What you should do:
Using the string "Canada" as the key, pull each matching line out of the records below.

----------

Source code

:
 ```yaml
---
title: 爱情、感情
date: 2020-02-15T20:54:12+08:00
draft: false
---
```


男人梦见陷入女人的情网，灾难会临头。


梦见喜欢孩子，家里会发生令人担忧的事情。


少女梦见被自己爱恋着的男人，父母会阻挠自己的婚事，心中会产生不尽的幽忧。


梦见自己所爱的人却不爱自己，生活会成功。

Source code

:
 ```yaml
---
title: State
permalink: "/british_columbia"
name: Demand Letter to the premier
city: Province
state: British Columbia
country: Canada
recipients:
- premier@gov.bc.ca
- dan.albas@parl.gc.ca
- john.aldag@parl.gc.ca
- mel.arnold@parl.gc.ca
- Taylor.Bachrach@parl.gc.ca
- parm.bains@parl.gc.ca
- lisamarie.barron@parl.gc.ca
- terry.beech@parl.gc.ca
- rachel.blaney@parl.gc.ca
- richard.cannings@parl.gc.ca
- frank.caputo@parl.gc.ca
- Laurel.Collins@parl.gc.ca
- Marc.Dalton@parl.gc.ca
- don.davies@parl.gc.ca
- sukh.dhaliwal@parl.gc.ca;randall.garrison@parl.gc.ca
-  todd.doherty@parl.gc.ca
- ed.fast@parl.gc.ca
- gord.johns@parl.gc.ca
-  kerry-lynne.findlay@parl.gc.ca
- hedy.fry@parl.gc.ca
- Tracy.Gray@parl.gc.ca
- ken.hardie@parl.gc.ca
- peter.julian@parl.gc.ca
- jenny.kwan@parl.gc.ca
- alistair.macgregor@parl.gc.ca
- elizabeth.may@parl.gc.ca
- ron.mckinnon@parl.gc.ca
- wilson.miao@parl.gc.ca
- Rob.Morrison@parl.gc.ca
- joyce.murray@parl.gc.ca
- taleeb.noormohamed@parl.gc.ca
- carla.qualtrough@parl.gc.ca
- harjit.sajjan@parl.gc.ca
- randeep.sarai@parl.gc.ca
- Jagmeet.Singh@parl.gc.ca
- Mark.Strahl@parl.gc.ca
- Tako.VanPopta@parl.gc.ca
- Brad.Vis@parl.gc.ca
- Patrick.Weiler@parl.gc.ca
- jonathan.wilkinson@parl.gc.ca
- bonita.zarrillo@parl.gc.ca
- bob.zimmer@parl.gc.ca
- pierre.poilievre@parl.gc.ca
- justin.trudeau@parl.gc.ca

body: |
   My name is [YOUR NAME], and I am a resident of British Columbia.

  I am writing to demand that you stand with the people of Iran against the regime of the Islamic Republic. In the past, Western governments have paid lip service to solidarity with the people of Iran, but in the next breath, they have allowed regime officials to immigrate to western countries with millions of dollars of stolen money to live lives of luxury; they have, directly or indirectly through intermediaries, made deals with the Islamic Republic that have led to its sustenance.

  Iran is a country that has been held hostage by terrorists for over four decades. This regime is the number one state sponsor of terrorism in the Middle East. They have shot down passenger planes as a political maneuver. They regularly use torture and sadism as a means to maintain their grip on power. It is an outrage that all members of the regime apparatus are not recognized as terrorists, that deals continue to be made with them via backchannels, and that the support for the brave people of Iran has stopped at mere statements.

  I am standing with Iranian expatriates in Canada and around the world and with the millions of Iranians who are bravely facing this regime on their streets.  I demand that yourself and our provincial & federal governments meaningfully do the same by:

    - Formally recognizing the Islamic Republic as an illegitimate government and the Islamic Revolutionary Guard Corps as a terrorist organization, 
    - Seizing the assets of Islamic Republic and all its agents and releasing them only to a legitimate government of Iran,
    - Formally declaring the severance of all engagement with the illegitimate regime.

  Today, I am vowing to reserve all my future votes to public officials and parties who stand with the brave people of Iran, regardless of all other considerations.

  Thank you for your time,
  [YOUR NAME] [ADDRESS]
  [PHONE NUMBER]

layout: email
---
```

----------

Your response:
country: Canada
  I am standing with Iranian expatriates in Canada and around the world and with the millions of Iranians who are bravely facing this regime on their streets.  I demand that yourself and our provincial & federal governments meaningfully do the same by:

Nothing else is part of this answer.